Please read the records below and return each line holding the string "Automagically".

- Task data:

####

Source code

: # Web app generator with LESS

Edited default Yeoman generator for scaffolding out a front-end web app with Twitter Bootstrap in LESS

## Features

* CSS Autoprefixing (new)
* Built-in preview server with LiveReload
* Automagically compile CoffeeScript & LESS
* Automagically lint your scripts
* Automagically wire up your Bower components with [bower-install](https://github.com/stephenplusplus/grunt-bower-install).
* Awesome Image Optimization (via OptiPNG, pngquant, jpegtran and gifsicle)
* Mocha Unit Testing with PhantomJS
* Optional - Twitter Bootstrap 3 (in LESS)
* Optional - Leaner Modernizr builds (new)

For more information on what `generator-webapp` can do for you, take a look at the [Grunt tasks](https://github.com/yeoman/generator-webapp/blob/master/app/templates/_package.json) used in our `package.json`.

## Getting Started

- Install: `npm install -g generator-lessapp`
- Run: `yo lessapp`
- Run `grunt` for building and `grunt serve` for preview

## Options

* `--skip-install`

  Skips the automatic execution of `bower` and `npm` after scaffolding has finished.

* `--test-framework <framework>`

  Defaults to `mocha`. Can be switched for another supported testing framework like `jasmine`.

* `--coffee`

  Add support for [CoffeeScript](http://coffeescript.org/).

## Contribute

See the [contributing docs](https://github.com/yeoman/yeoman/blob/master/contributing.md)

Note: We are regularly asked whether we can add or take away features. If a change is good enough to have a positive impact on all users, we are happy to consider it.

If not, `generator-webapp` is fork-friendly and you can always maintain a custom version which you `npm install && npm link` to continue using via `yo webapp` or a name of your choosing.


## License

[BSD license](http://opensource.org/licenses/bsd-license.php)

####

- Result of this exercise:
* Automagically compile CoffeeScript & LESS
* Automagically lint your scripts
* Automagically wire up your Bower components with [bower-install](https://github.com/stephenplusplus/grunt-bower-install).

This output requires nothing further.